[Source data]
* * * * * * * * *
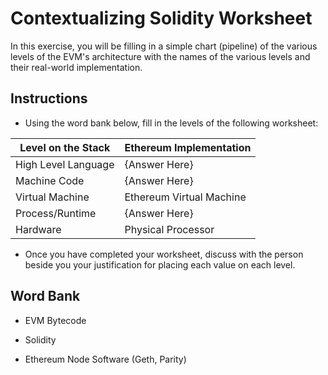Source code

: # Contextualizing Solidity Worksheet

In this exercise, you will be filling in a simple chart (pipeline) of the various levels of the EVM's architecture with the names of the various levels and their real-world implementation.

## Instructions

* Using the word bank below, fill in the levels of the following worksheet:

| Level on the Stack | Ethereum Implementation |
| --------- |------- |
| High Level Language | {Answer Here} |
| Machine Code | {Answer Here} |
| Virtual Machine | Ethereum Virtual Machine |
| Process/Runtime | {Answer Here} |
| Hardware | Physical Processor |

* Once you have completed your worksheet, discuss with the person beside you your justification for placing each value on each level.

## Word Bank

* EVM Bytecode

* Solidity

* Ethereum Node Software (Geth, Parity)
* * * * * * * * *
== WHAT NEEDS TO BE DONE ==
Return all lines from the data above with "Machine" in them.

== REPLY ==
| Machine Code | {Answer Here} |
| Virtual Machine | Ethereum Virtual Machine |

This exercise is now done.